Vatican City, 22 March 2015 (VIS) - “It
is not easy to approach a patient. The most beautiful and most
miserable things in life are reserved, they conceal themselves. One
tries to hide the greatest love, out of modesty; and for modesty we
also hide those things that demonstrate our human misery”. With
these words the Pope addressed the patients he met in the Basilica of
Gesù Nuovo yesterday, explaining that to approach a patient it is
necessary to go to him, since the modesty of life leads him to
conceal himself. “When there are lifelong illnesses, when we find
ourselves faced with maladies that affect an entire life, we prefer
to hide them, because going to visit a patient means going and
finding our own sickness. It means having the courage to say to
oneself: I too have a malady of the heart, of the soul, of the
spirit; I too am spiritually afflicted”.
Francis spoke of the mystery of
sickness, explaining that although God created us to change the
world, to be efficient, to dominate Creation, “when we find
ourselves before sickness, we see that the ailment prevents this:
that man or that woman who was born this way, or who became this way,
seems to say 'no' to the mission of transforming the world. … We
are only able to approach the sick … if we accustom ourselves to
looking at the Crucified Christ, as here is the only explanation for
this 'failure', this human failure, this ailment throughout our
lives”.
“If you cannot understand the Lord”,
he said to the patients present, “I ask the Lord to make you
understand in your hearts that you are the flesh of Christ”.
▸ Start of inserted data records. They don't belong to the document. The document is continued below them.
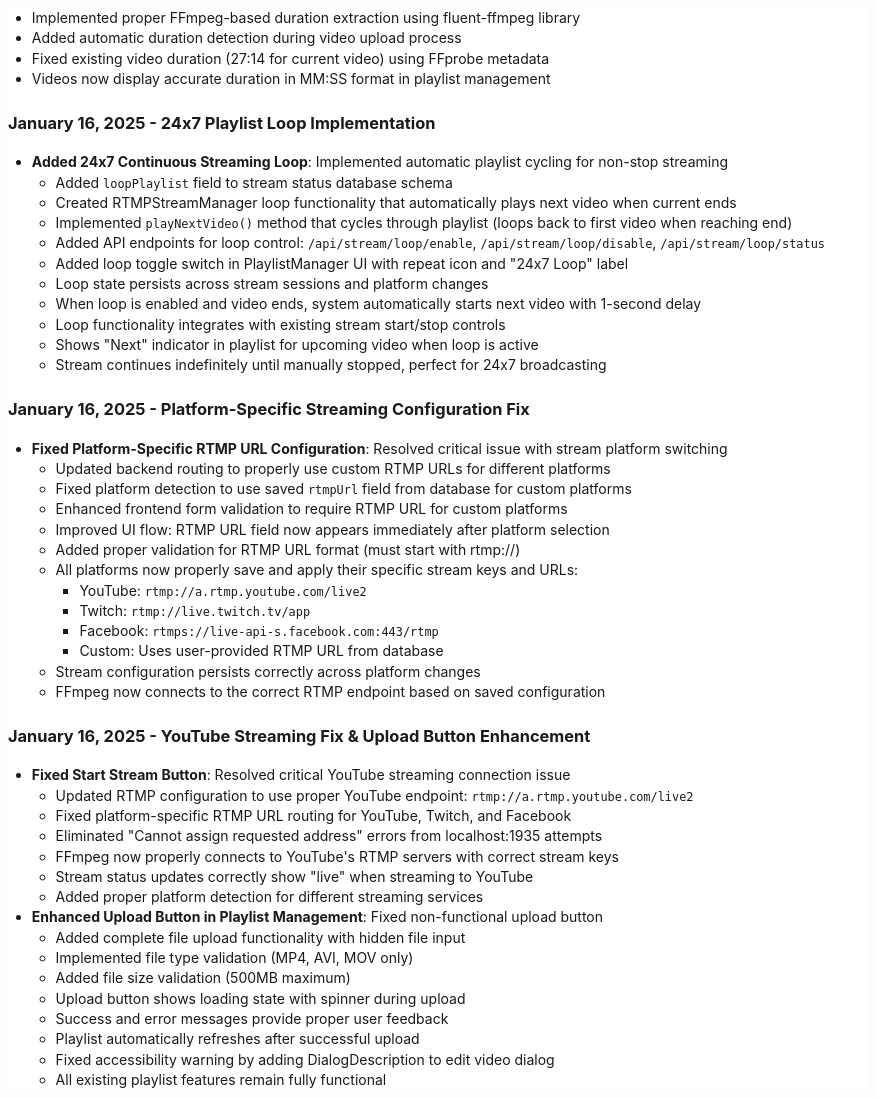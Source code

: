   - Implemented proper FFmpeg-based duration extraction using fluent-ffmpeg library
  - Added automatic duration detection during video upload process
  - Fixed existing video duration (27:14 for current video) using FFprobe metadata
  - Videos now display accurate duration in MM:SS format in playlist management

### January 16, 2025 - 24x7 Playlist Loop Implementation
- **Added 24x7 Continuous Streaming Loop**: Implemented automatic playlist cycling for non-stop streaming
  - Added `loopPlaylist` field to stream status database schema
  - Created RTMPStreamManager loop functionality that automatically plays next video when current ends
  - Implemented `playNextVideo()` method that cycles through playlist (loops back to first video when reaching end)
  - Added API endpoints for loop control: `/api/stream/loop/enable`, `/api/stream/loop/disable`, `/api/stream/loop/status`
  - Added loop toggle switch in PlaylistManager UI with repeat icon and "24x7 Loop" label
  - Loop state persists across stream sessions and platform changes
  - When loop is enabled and video ends, system automatically starts next video with 1-second delay
  - Loop functionality integrates with existing stream start/stop controls
  - Shows "Next" indicator in playlist for upcoming video when loop is active
  - Stream continues indefinitely until manually stopped, perfect for 24x7 broadcasting

### January 16, 2025 - Platform-Specific Streaming Configuration Fix
- **Fixed Platform-Specific RTMP URL Configuration**: Resolved critical issue with stream platform switching
  - Updated backend routing to properly use custom RTMP URLs for different platforms
  - Fixed platform detection to use saved `rtmpUrl` field from database for custom platforms
  - Enhanced frontend form validation to require RTMP URL for custom platforms
  - Improved UI flow: RTMP URL field now appears immediately after platform selection
  - Added proper validation for RTMP URL format (must start with rtmp://)
  - All platforms now properly save and apply their specific stream keys and URLs:
    - YouTube: `rtmp://a.rtmp.youtube.com/live2`
    - Twitch: `rtmp://live.twitch.tv/app`
    - Facebook: `rtmps://live-api-s.facebook.com:443/rtmp`
    - Custom: Uses user-provided RTMP URL from database
  - Stream configuration persists correctly across platform changes
  - FFmpeg now connects to the correct RTMP endpoint based on saved configuration

### January 16, 2025 - YouTube Streaming Fix & Upload Button Enhancement
- **Fixed Start Stream Button**: Resolved critical YouTube streaming connection issue
  - Updated RTMP configuration to use proper YouTube endpoint: `rtmp://a.rtmp.youtube.com/live2`
  - Fixed platform-specific RTMP URL routing for YouTube, Twitch, and Facebook
  - Eliminated "Cannot assign requested address" errors from localhost:1935 attempts
  - FFmpeg now properly connects to YouTube's RTMP servers with correct stream keys
  - Stream status updates correctly show "live" when streaming to YouTube
  - Added proper platform detection for different streaming services
- **Enhanced Upload Button in Playlist Management**: Fixed non-functional upload button
  - Added complete file upload functionality with hidden file input
  - Implemented file type validation (MP4, AVI, MOV only)
  - Added file size validation (500MB maximum)
  - Upload button shows loading state with spinner during upload
  - Success and error messages provide proper user feedback
  - Playlist automatically refreshes after successful upload
  - Fixed accessibility warning by adding DialogDescription to edit video dialog
  - All existing playlist features remain fully functional
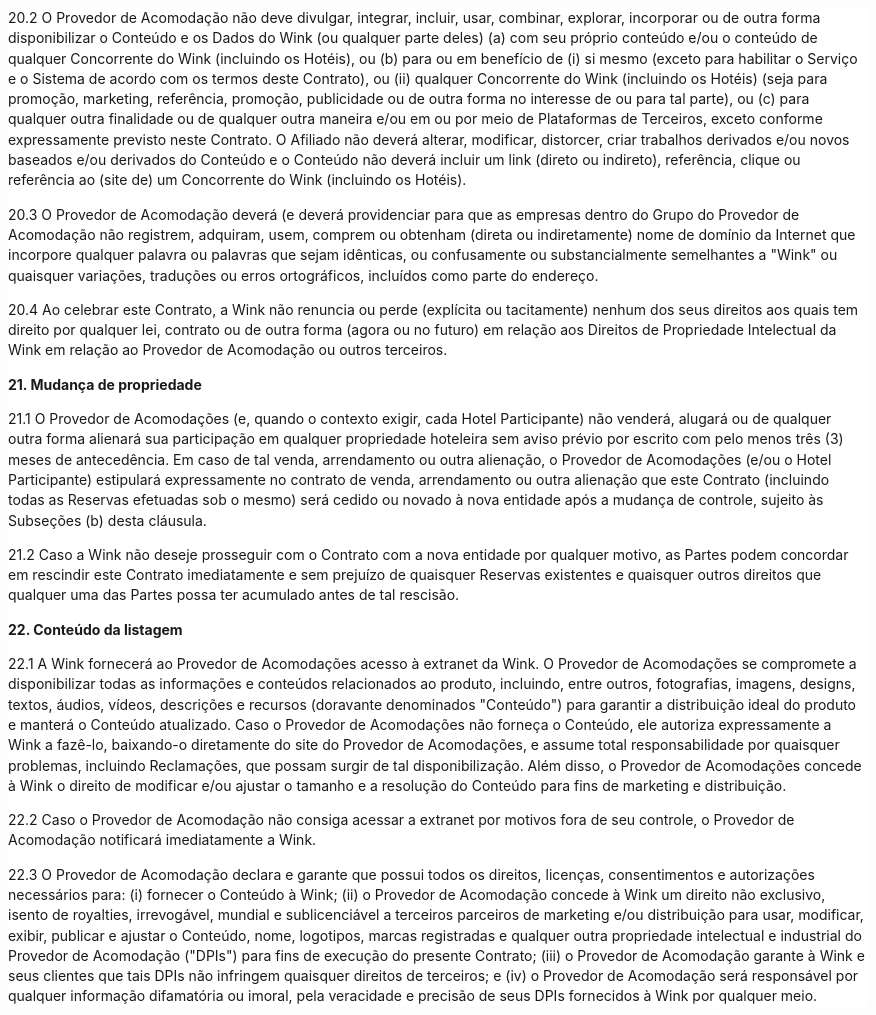 20.2 O Provedor de Acomodação não deve divulgar, integrar, incluir, usar, combinar, explorar, incorporar ou de outra forma disponibilizar o Conteúdo e os Dados do Wink (ou qualquer parte deles) (a) com seu próprio conteúdo e/ou o conteúdo de qualquer Concorrente do Wink (incluindo os Hotéis), ou (b) para ou em benefício de (i) si mesmo (exceto para habilitar o Serviço e o Sistema de acordo com os termos deste Contrato), ou (ii) qualquer Concorrente do Wink (incluindo os Hotéis) (seja para promoção, marketing, referência, promoção, publicidade ou de outra forma no interesse de ou para tal parte), ou (c) para qualquer outra finalidade ou de qualquer outra maneira e/ou em ou por meio de Plataformas de Terceiros, exceto conforme expressamente previsto neste Contrato. O Afiliado não deverá alterar, modificar, distorcer, criar trabalhos derivados e/ou novos baseados e/ou derivados do Conteúdo e o Conteúdo não deverá incluir um link (direto ou indireto), referência, clique ou referência ao (site de) um Concorrente do Wink (incluindo os Hotéis).

20.3 O Provedor de Acomodação deverá (e deverá providenciar para que as empresas dentro do Grupo do Provedor de Acomodação não registrem, adquiram, usem, comprem ou obtenham (direta ou indiretamente) nome de domínio da Internet que incorpore qualquer palavra ou palavras que sejam idênticas, ou confusamente ou substancialmente semelhantes a "Wink" ou quaisquer variações, traduções ou erros ortográficos, incluídos como parte do endereço.

20.4 Ao celebrar este Contrato, a Wink não renuncia ou perde (explícita ou tacitamente) nenhum dos seus direitos aos quais tem direito por qualquer lei, contrato ou de outra forma (agora ou no futuro) em relação aos Direitos de Propriedade Intelectual da Wink em relação ao Provedor de Acomodação ou outros terceiros.

**21. Mudança de propriedade**

21.1 O Provedor de Acomodações (e, quando o contexto exigir, cada Hotel Participante) não venderá, alugará ou de qualquer outra forma alienará sua participação em qualquer propriedade hoteleira sem aviso prévio por escrito com pelo menos três (3) meses de antecedência. Em caso de tal venda, arrendamento ou outra alienação, o Provedor de Acomodações (e/ou o Hotel Participante) estipulará expressamente no contrato de venda, arrendamento ou outra alienação que este Contrato (incluindo todas as Reservas efetuadas sob o mesmo) será cedido ou novado à nova entidade após a mudança de controle, sujeito às Subseções (b) desta cláusula.

21.2 Caso a Wink não deseje prosseguir com o Contrato com a nova entidade por qualquer motivo, as Partes podem concordar em rescindir este Contrato imediatamente e sem prejuízo de quaisquer Reservas existentes e quaisquer outros direitos que qualquer uma das Partes possa ter acumulado antes de tal rescisão.

**22. Conteúdo da listagem**

22.1 A Wink fornecerá ao Provedor de Acomodações acesso à extranet da Wink. O Provedor de Acomodações se compromete a disponibilizar todas as informações e conteúdos relacionados ao produto, incluindo, entre outros, fotografias, imagens, designs, textos, áudios, vídeos, descrições e recursos (doravante denominados "Conteúdo") para garantir a distribuição ideal do produto e manterá o Conteúdo atualizado. Caso o Provedor de Acomodações não forneça o Conteúdo, ele autoriza expressamente a Wink a fazê-lo, baixando-o diretamente do site do Provedor de Acomodações, e assume total responsabilidade por quaisquer problemas, incluindo Reclamações, que possam surgir de tal disponibilização. Além disso, o Provedor de Acomodações concede à Wink o direito de modificar e/ou ajustar o tamanho e a resolução do Conteúdo para fins de marketing e distribuição.

22.2 Caso o Provedor de Acomodação não consiga acessar a extranet por motivos fora de seu controle, o Provedor de Acomodação notificará imediatamente a Wink.

22.3 O Provedor de Acomodação declara e garante que possui todos os direitos, licenças, consentimentos e autorizações necessários para: (i) fornecer o Conteúdo à Wink; (ii) o Provedor de Acomodação concede à Wink um direito não exclusivo, isento de royalties, irrevogável, mundial e sublicenciável a terceiros parceiros de marketing e/ou distribuição para usar, modificar, exibir, publicar e ajustar o Conteúdo, nome, logotipos, marcas registradas e qualquer outra propriedade intelectual e industrial do Provedor de Acomodação ("DPIs") para fins de execução do presente Contrato; (iii) o Provedor de Acomodação garante à Wink e seus clientes que tais DPIs não infringem quaisquer direitos de terceiros; e (iv) o Provedor de Acomodação será responsável por qualquer informação difamatória ou imoral, pela veracidade e precisão de seus DPIs fornecidos à Wink por qualquer meio.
Francis thanked the volunteers who spend their time “caressing
Christ's flesh, serving the crucified and living Christ”, and the
doctors and nurses who have not transformed their profession into a
form of trade, as “when medicine turns into trade, into business,
it is like the priesthood when it acts in the same way: it loses the
kernel of its vocation”. Finally, he urged all the Christians of
the diocese of Naples not to forget what Jesus asked us, and what we
will all be judged upon: “I was sick, and you cared for me”. “The
sick suffer: they are a reflection of the suffering Christ”, he
concluded. “Do not be afraid to draw close to Christ Who suffers”.